Az sayıda bir ekiple, çok titiz bir çalışmayla, Egebank'ın nasıl hortumlandığını, soygun çetesini, işleyişi belgeleriyle ortaya koydular. Malum Aile'nin, Egebank'a el konulmadan bir gün önce Banka'daki paralarını nasıl çektiği skandalını da yine bu sütunda okumuştunuz!
Hal böyle olunca, arı kovanına çomak sokulunca baskılar oluyordu. Eee haliyle manevi olarak yıpranıyorlardı. Etkili, yetkili yerlerden gelen baskılara da dayanmak o kadar kolay olmasa gerek!
Bir de sanırım ‘‘soruşturmalarda gidilmesi gereken yerlere gitmekte’’ umutsuzluk mu istifaları getiriyor diye düşünmeden edemiyorum.

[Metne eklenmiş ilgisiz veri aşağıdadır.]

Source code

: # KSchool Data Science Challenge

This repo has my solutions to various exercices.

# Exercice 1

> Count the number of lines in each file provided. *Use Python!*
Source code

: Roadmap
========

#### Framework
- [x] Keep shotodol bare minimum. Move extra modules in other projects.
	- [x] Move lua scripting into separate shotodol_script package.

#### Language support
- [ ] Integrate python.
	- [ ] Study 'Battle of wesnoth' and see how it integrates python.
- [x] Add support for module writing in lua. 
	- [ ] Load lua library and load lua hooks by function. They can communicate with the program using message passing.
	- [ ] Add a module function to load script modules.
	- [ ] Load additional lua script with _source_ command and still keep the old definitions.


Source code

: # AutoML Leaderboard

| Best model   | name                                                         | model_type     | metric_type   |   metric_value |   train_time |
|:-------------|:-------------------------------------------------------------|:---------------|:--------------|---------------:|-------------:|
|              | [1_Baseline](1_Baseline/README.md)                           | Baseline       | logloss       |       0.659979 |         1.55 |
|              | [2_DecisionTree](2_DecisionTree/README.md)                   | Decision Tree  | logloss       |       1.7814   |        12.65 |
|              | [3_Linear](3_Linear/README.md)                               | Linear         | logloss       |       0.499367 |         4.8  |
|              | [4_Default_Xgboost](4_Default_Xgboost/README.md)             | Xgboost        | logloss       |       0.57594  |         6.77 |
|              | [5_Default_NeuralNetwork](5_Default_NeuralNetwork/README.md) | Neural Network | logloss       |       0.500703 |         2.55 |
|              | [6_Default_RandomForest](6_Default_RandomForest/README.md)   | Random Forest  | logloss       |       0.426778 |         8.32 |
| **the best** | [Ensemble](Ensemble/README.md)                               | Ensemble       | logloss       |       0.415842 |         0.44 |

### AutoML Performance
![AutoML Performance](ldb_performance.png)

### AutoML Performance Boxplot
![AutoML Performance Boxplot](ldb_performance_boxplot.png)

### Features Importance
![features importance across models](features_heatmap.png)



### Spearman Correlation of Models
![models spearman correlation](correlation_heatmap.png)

Bankacılık Düzenleme Denetleme Kurulu Başkanı Zekeriya Temizel, Mehmet Tural'ın istifasını durdurabilirdi. Veya Fon'daki bankaların yeni yönetimi. Niçin engellemediler? Bilemiyorum açıkçası...
Neyse,
‘Kasırga Operasyonu’ diye isimlendirilen bankalar operasyonunda başından beri, sizlerin de bizlerin de çok önemsediği bir konunun ısrarlı takipçisi olduk. Olmaya da devam edeceğiz.
Soygunların üç perdelik bir oyun olduğu. Üç bacağı bulunduğu. Yani politikacı-bürokrat-işadamı. Biri el vermeden veya gözyummadan, çıkar gözetmeden soygun tamamına erdirilemez diye.
Bu üç perdelik oyunun tek perdesiyle kalmak istemiyoruz dedik. Amma velakin yukarılara doğru gitmek zora giriyor.
Bakıyorsunuz ki bir yerlere(!) yaklaşılınca hemen ortalık karışıyor, neredeyse ülkede rejim bunalımı çıkartılıyor!
Gideceği yer
SUSURLUK olayından beri duyarız. Ülkeyi idare edenler, siyasi iktidar sahipleri, ‘‘Her şey sonuna kadar gidecek, gideceği yere kadar gidecek’’ demeçleri, mesajları veriyorlar.
Kasırga Operasyonu'nda, diğer operasyonlarda, en son ‘Beyaz Enerji’ adı verilen operasyonda da aynı güzel, umut verici demeçler patlatılıyor!
Hepimiz temizliğin lafla olamayacağını biliyoruz.
Çamurlu derede yürüyenlerin paçalarına çamur bulaşır, bu kaçınılmaz. Ya paçanı sıvayacaksın, ya çamuru kurutacaksın öyle değil mi?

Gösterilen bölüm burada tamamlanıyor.